One thing Tanshar certainly had not done: he had not used the prophetic gift to get rich. His home was astringently neat and clean, but furnished only with a much-battered low table and a couple of wickerwork chairs. Abivard had the idea that he wouldn't have bothered with those had he not needed to keep his clients comfortable.
Only scattered hairs in Tanshar's beard were still black, giving it the look of snow lightly streaked with soot. A cataract clouded the fortune-teller's left eye. The right one, though, still saw clearly. Tanshar bowed low. "Your presence honors my house, son of the dihqan." He waved Abivard to the less disreputable chair, pressed upon him a cup of wine and date cakes sweet with honey and topped by pistachios. Not until Abivard had eaten and drunk did Tanshar ask, "How may I serve you?"

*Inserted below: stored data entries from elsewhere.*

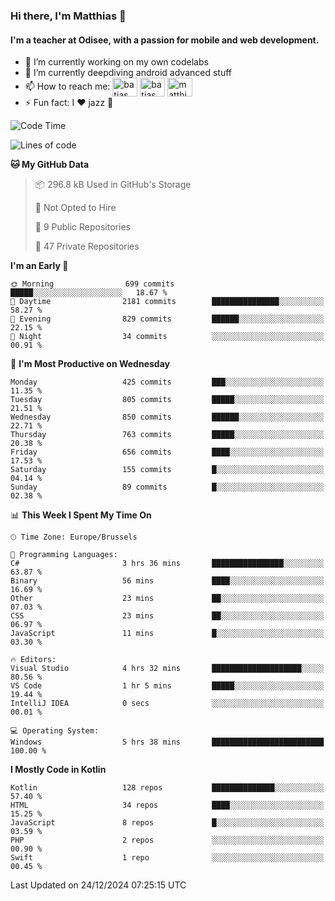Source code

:### Hi there, I'm Matthias 👋

#### I'm a teacher at Odisee, with a passion for mobile and web development.

- 🔭 I’m currently working on my own codelabs
- 🌱 I’m currently deepdiving android advanced stuff
- 📫 How to reach me: <a href="https://dev.to/batjas" target="_blank"><img align="center" src="https://raw.githubusercontent.com/rahuldkjain/github-profile-readme-generator/master/src/images/icons/Social/devto.svg" alt="batjas" height="30" width="40" /></a>
<a href="https://twitter.com/batjas" target="_blank"><img align="center" src="https://raw.githubusercontent.com/rahuldkjain/github-profile-readme-generator/master/src/images/icons/Social/twitter.svg" alt="batjas" height="30" width="40" /></a>
<a href="https://linkedin.com/in/matthiasdruwé" target="_blank"><img align="center" src="https://raw.githubusercontent.com/rahuldkjain/github-profile-readme-generator/master/src/images/icons/Social/linked-in-alt.svg" alt="matthiasdruwé" height="30" width="40" /></a>
- ⚡ Fun fact: I ❤ jazz 🎷


<!--START_SECTION:waka-->
![Code Time](http://img.shields.io/badge/Code%20Time-1%2C350%20hrs%2034%20mins-blue)

![Lines of code](https://img.shields.io/badge/From%20Hello%20World%20I%27ve%20Written-5.9%20million%20lines%20of%20code-blue)

**🐱 My GitHub Data** 

> 📦 296.8 kB Used in GitHub's Storage 
 > 
> 🚫 Not Opted to Hire
 > 
> 📜 9 Public Repositories 
 > 
> 🔑 47 Private Repositories 
 > 
**I'm an Early 🐤** 

```text
🌞 Morning                699 commits         █████░░░░░░░░░░░░░░░░░░░░   18.67 % 
🌆 Daytime                2181 commits        ███████████████░░░░░░░░░░   58.27 % 
🌃 Evening                829 commits         ██████░░░░░░░░░░░░░░░░░░░   22.15 % 
🌙 Night                  34 commits          ░░░░░░░░░░░░░░░░░░░░░░░░░   00.91 % 
```
📅 **I'm Most Productive on Wednesday** 

```text
Monday                   425 commits         ███░░░░░░░░░░░░░░░░░░░░░░   11.35 % 
Tuesday                  805 commits         █████░░░░░░░░░░░░░░░░░░░░   21.51 % 
Wednesday                850 commits         ██████░░░░░░░░░░░░░░░░░░░   22.71 % 
Thursday                 763 commits         █████░░░░░░░░░░░░░░░░░░░░   20.38 % 
Friday                   656 commits         ████░░░░░░░░░░░░░░░░░░░░░   17.53 % 
Saturday                 155 commits         █░░░░░░░░░░░░░░░░░░░░░░░░   04.14 % 
Sunday                   89 commits          █░░░░░░░░░░░░░░░░░░░░░░░░   02.38 % 
```


📊 **This Week I Spent My Time On** 

```text
🕑︎ Time Zone: Europe/Brussels

💬 Programming Languages: 
C#                       3 hrs 36 mins       ████████████████░░░░░░░░░   63.87 % 
Binary                   56 mins             ████░░░░░░░░░░░░░░░░░░░░░   16.69 % 
Other                    23 mins             ██░░░░░░░░░░░░░░░░░░░░░░░   07.03 % 
CSS                      23 mins             ██░░░░░░░░░░░░░░░░░░░░░░░   06.97 % 
JavaScript               11 mins             █░░░░░░░░░░░░░░░░░░░░░░░░   03.30 % 

🔥 Editors: 
Visual Studio            4 hrs 32 mins       ████████████████████░░░░░   80.56 % 
VS Code                  1 hr 5 mins         █████░░░░░░░░░░░░░░░░░░░░   19.44 % 
IntelliJ IDEA            0 secs              ░░░░░░░░░░░░░░░░░░░░░░░░░   00.01 % 

💻 Operating System: 
Windows                  5 hrs 38 mins       █████████████████████████   100.00 % 
```

**I Mostly Code in Kotlin** 

```text
Kotlin                   128 repos           ██████████████░░░░░░░░░░░   57.40 % 
HTML                     34 repos            ████░░░░░░░░░░░░░░░░░░░░░   15.25 % 
JavaScript               8 repos             █░░░░░░░░░░░░░░░░░░░░░░░░   03.59 % 
PHP                      2 repos             ░░░░░░░░░░░░░░░░░░░░░░░░░   00.90 % 
Swift                    1 repo              ░░░░░░░░░░░░░░░░░░░░░░░░░   00.45 % 
```




 Last Updated on 24/12/2024 07:25:15 UTC
<!--END_SECTION:waka-->
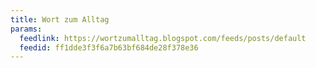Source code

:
 ```yaml
---
title: Wort zum Alltag
params:
  feedlink: https://wortzumalltag.blogspot.com/feeds/posts/default
  feedid: ff1dde3f3f6a7b63bf684de28f378e36
---
```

Abivard explained what he had heard from Godarz, then asked, "How shall this news affect my life?"
"Here; let us learn if the God will vouchsafe an answer." Tanshar pulled his own chair close to Abivard's. He pulled up the left sleeve of his caftan, drew off a silver armlet probably worth as much as his house and everything in it put together. He held it out to Abivard. "Take hold of one side whilst I keep a grasp on the other. We shall see whether the Prophets Four grant me a momentary portion of their power."
Busts of the Four Prophets adorned the armlet: young Narseh, his beard barely sprouted; Gimillu the warrior, a strong face seamed with scars; Shivini, who looked like everyone's mother; and Fraortish, eldest of all, his eyes inset with gleaming jet. Though the silver band had just come from Tanshar's arm, it was cool, almost cold, to the touch.
The fortune-teller looked up at the thatched roof of his little cottage. Abivard's gaze followed Tanshar's. All he saw was straw, but he got the odd impression that Tanshar peered straight through the roof and up to the God's home on the far side of the sky.